De plus, la pression ne vient pas uniquement du SPD. En Allemagne, le débat sur le cannabis dépasse les clivages traditionnels. Les Verts et le FDP, qui avaient soutenu la loi en 2024, restent influents malgré leurs résultats décevants aux élections. Leur appui pourrait être déterminant dans la construction d’une majorité parlementaire.
Un retour en arrière coûteux et risqué
Abroger la loi serait également un casse-tête juridique et logistique. En moins d’un an, des milliers d’Allemands se sont inscrits dans les « clubs de cannabis » et de nombreuses entreprises ont investi dans ce marché naissant. Le retour à l’illégalité impliquerait non seulement des coûts considérables, mais aussi un risque politique pour le gouvernement, qui pourrait être accusé de privilégier une approche idéologique au détriment de la réalité économique et sociale.
Les associations de consommateurs et les professionnels du secteur alertent déjà sur les conséquences d’un revirement. Un retour à la prohibition signifierait un regain d’activité pour le marché noir, une perte de contrôle sur la qualité des produits et une criminalisation inutile des consommateurs.
Un test pour Merz et la CDU-CSU
Friedrich Merz se retrouve donc face à un dilemme. D’un côté, sa base conservatrice attend de lui des mesures fortes contre la légalisation. De l’autre, il ne peut pas ignorer la nécessité de compromis pour gouverner.
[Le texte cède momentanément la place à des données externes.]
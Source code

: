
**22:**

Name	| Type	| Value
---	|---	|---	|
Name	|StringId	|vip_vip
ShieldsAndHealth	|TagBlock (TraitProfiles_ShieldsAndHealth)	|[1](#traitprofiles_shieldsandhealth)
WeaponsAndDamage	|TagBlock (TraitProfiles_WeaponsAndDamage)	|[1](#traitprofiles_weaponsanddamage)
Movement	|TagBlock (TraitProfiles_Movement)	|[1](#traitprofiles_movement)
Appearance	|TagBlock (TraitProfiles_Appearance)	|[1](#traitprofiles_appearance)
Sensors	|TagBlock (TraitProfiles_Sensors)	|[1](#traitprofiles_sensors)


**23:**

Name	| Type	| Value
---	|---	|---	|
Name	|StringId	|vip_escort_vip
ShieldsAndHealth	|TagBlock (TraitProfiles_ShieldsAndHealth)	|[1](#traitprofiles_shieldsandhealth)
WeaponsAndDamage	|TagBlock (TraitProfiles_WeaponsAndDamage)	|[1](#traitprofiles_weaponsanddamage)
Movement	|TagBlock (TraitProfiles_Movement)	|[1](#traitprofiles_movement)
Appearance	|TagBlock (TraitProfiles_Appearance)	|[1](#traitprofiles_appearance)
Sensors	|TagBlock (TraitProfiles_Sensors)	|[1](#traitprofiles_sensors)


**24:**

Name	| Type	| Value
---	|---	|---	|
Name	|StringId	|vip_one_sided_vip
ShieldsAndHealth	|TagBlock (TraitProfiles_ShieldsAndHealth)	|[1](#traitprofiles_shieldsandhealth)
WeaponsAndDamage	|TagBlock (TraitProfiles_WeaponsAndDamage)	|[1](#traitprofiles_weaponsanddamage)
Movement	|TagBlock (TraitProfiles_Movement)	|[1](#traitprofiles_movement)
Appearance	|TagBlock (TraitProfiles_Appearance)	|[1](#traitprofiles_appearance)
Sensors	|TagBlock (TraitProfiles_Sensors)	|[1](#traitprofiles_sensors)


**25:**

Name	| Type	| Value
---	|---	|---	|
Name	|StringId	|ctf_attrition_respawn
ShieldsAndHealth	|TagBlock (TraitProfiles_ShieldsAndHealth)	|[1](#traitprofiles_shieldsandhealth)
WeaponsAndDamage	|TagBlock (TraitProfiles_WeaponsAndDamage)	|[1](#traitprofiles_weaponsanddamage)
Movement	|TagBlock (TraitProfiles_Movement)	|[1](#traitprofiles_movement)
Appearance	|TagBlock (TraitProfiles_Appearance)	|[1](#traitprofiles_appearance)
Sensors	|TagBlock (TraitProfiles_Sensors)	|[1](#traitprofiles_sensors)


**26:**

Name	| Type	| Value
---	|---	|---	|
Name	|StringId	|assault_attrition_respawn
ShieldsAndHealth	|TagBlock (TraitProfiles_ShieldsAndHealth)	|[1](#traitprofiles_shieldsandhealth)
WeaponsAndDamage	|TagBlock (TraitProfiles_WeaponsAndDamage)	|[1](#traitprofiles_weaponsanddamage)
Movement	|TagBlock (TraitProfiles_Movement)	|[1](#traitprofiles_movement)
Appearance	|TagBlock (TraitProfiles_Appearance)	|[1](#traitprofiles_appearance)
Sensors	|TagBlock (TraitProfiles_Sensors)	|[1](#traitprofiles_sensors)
S’il cherche à faire passer en force une abrogation, il risque de s’aliéner le SPD et d’affaiblir sa coalition avant même d’avoir commencé à gouverner. S’il accepte de maintenir la loi, il pourrait frustrer une partie de son électorat, mais en échange, il sécuriserait une alliance avec les sociaux-démocrates et éviterait une crise politique.
La CDU-CSU sait qu’elle doit faire des concessions pour assurer sa stabilité. Et la légalisation du cannabis, bien que critiquée, pourrait être un de ces compromis incontournables.
L’avenir du cannabis en Allemagne ne dépend donc pas seulement des convictions de Merz, mais bien des réalités politiques et des équilibres de pouvoir. Dans les prochains mois, les tractations entre la CDU-CSU et le SPD détermineront si l’Allemagne maintient son cap progressiste sur cette question ou si elle choisit, au contraire, un recul aux conséquences incertaines.